Synergistic Influence of Bacterial Proliferation and EPS Secretion on Porous Media.

Abstract

Bio-clogging is critical to the efficiency of soil aquifer treatment. In this study, we utilized a percolation column device to investigate the dynamic evolution of biofilm and the corresponding responses changes of three typical hydraulic properties with the column within the percolation column. The results showed that the biofilm development exhibited five-stage growth morphology: bacterial stage, colony stage, biofilm with filamentous EPS stage, biofilm with mesh EPS stage, and dense biofilm stage.
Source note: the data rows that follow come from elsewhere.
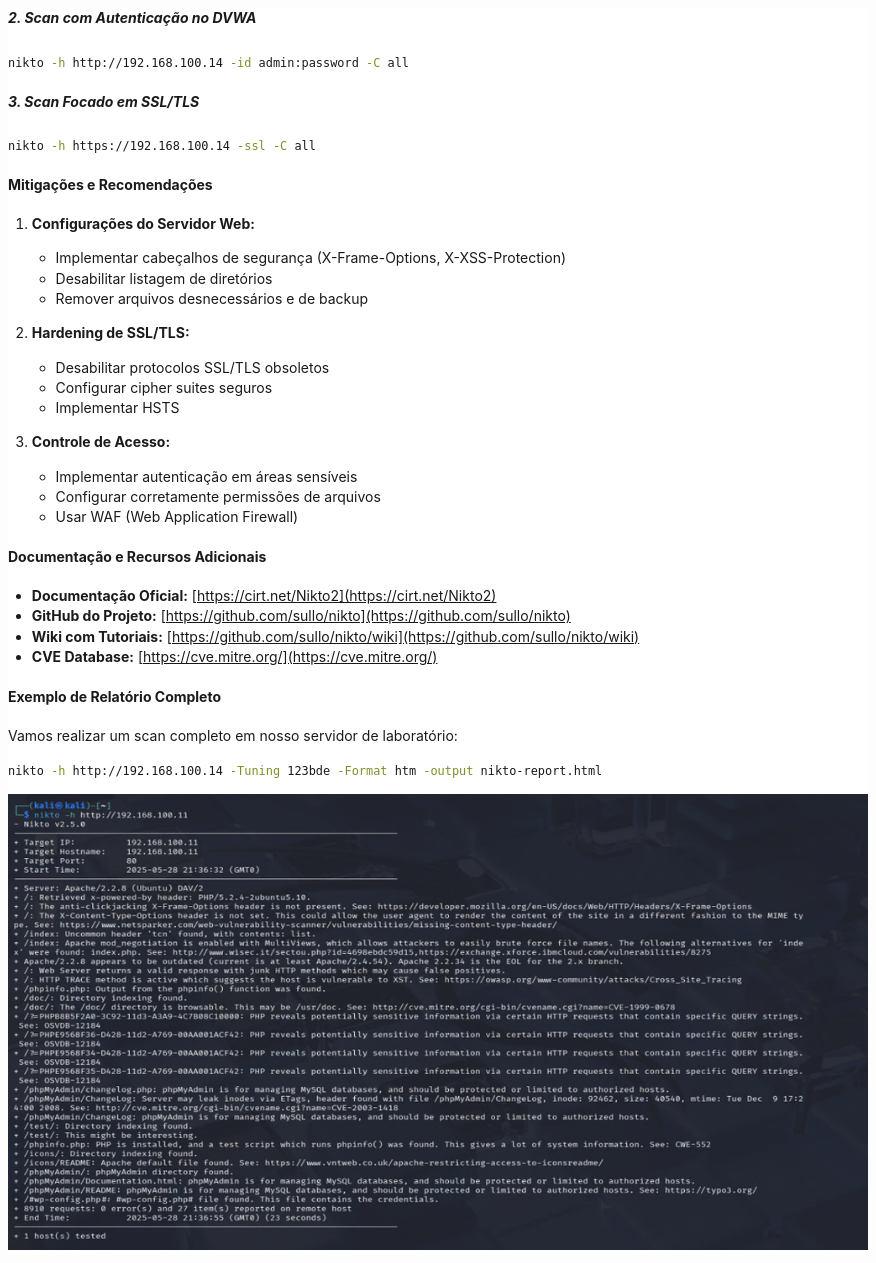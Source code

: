 ##### 2. Scan com Autenticação no DVWA
```bash
nikto -h http://192.168.100.14 -id admin:password -C all
```

##### 3. Scan Focado em SSL/TLS
```bash
nikto -h https://192.168.100.14 -ssl -C all
```

#### Mitigações e Recomendações

1. **Configurações do Servidor Web:**
   - Implementar cabeçalhos de segurança (X-Frame-Options, X-XSS-Protection)
   - Desabilitar listagem de diretórios
   - Remover arquivos desnecessários e de backup

2. **Hardening de SSL/TLS:**
   - Desabilitar protocolos SSL/TLS obsoletos
   - Configurar cipher suites seguros
   - Implementar HSTS

3. **Controle de Acesso:**
   - Implementar autenticação em áreas sensíveis
   - Configurar corretamente permissões de arquivos
   - Usar WAF (Web Application Firewall)

#### Documentação e Recursos Adicionais

- **Documentação Oficial:** [https://cirt.net/Nikto2](https://cirt.net/Nikto2)
- **GitHub do Projeto:** [https://github.com/sullo/nikto](https://github.com/sullo/nikto)
- **Wiki com Tutoriais:** [https://github.com/sullo/nikto/wiki](https://github.com/sullo/nikto/wiki)
- **CVE Database:** [https://cve.mitre.org/](https://cve.mitre.org/)

#### Exemplo de Relatório Completo

Vamos realizar um scan completo em nosso servidor de laboratório:

```bash
nikto -h http://192.168.100.14 -Tuning 123bde -Format htm -output nikto-report.html
```

![Resultado do scan do Nikto](./nikto.png)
The hydraulic conductivity exhibited nonuniform decay across five stages: initial fluctuation period, swiftly declining period, accelerated declining period, gently decreasing period, and equilibrium stabilizing period. Both bacteria and EPS contribute to the attenuation of the infiltration properties. Due to its hydrophilic nature, EPS played a more prominent role in storing and dispersing water. As such, significant changes in water holding capacity and material transport mechanism occurred at EPS secretion onset. From 0-18 h, bacterial colonization slightly enhanced water retention, accompanied by a gradual rise in the hydraulic dispersion coefficient. After approximately 18 h, substantial EPS production markedly increased water-holding capacity and transformed the dominant transport mechanism from convection to dispersion.